According to the 2013 "Happiness Atlas" -- a report on the contentment levels of Germans based on data from the German Institute for Economic Research -- the happiest people in Germany live in the northern state of Schleswig Holstein, situated between Hamburg and the Danish border. On a scale of 1 to 10, Schleswig-Holsteiners rate their satisfaction with life at 7.31, significantly above the German average of 7. Overall, Germany comes in at a respectable eighth place among 30 European nations.
At the other end of the scale is Brandenburg, a predominantly rural state in eastern Germany which surrounds Berlin. With unemployment running at 50 percent above the national average and disposable income 14 percent below it, the result is hardly surprising.
But prosperity alone is no reliable predictor of happiness. Schleswig-Holstein is comparatively poor by West German standards, while affluent Bavaria trails in the bottom third of the rating. As Professor Bernd Raffelhüschen from the University of Freiburg, who steered the compilation of the Atlas, put it at a press conference about the report, "This high level of satisfaction is basically inexplicable." It could be related to the state's proximity to Denmark, which, according to the United Nations' World Happiness Report, is the world's happiest country.

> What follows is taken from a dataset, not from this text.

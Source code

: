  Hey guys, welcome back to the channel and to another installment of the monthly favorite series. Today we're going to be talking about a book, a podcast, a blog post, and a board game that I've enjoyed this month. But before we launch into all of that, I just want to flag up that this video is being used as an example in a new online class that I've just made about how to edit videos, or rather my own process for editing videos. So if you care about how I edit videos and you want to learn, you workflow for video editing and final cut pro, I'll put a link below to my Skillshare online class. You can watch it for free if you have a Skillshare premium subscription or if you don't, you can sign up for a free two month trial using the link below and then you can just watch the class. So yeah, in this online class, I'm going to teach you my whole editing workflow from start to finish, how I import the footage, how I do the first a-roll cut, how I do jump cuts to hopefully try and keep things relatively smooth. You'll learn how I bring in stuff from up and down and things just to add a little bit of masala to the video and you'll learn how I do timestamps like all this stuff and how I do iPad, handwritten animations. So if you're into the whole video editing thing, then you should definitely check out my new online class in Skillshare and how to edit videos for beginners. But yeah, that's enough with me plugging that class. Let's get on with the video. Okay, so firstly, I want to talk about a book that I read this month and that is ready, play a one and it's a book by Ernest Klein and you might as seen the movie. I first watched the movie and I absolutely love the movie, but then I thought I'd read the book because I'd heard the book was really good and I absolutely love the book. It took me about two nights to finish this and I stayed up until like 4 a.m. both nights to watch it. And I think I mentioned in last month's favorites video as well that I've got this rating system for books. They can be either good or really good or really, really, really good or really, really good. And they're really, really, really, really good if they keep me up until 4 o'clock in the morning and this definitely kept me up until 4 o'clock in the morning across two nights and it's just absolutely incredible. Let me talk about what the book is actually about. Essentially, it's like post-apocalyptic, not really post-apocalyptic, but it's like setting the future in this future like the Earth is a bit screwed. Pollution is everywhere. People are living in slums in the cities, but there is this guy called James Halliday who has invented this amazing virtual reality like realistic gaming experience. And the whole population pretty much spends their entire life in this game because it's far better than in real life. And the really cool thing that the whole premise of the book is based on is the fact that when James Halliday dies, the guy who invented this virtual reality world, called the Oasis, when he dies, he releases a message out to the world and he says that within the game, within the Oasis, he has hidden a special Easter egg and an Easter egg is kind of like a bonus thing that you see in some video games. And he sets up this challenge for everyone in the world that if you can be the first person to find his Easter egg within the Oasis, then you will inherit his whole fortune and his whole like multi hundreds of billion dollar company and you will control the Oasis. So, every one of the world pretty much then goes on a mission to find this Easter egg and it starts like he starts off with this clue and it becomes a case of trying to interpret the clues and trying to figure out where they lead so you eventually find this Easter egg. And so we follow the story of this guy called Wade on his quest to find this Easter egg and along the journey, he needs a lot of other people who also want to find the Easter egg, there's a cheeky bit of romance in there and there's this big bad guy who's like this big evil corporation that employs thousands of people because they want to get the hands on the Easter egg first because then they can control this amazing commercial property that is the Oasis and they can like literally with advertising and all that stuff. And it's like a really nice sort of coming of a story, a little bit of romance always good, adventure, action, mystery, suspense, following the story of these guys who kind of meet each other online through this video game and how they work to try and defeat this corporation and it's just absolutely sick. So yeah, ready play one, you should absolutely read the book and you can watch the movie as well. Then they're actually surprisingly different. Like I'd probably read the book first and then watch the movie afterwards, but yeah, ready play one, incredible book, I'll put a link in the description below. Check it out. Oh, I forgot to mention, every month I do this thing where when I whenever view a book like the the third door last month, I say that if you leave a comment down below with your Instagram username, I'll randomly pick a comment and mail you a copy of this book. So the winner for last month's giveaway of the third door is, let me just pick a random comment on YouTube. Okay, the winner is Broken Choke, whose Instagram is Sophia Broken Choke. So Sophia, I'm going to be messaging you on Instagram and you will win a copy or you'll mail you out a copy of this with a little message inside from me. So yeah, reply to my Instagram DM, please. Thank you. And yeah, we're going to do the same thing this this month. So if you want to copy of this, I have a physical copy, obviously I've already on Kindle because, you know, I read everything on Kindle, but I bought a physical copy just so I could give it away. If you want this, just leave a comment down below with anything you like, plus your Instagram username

Low Contentment in Former East
Over two decades since German reunification the clearest divide in happiness remains between the former East and West, the latter of which has long had been more content. Following years of convergence, the gap actually widened in 2013. This year's study was also the first to specifically examine life satisfaction among the country's immigrant communities. It revealed that immigrant communities' experiences are actually far closer to the national average than the overall experience of people living in the former East Germany.
The study upon which the report is based has followed 11,000 households nationwide for the past 25 years, collecting hard data along with subjective assessments on family life, work, health, income, leisure and housing.
But overall, Germans may be more resigned to their circumstances than their foreign peers. The Organisation for Economic Co-operation and Development's 2013 Better Life Index -- a measure of the economic and social well-being of countries around the world -- gives Germany mediocre scores for civic engagement and public health, while praising education and work-life balance.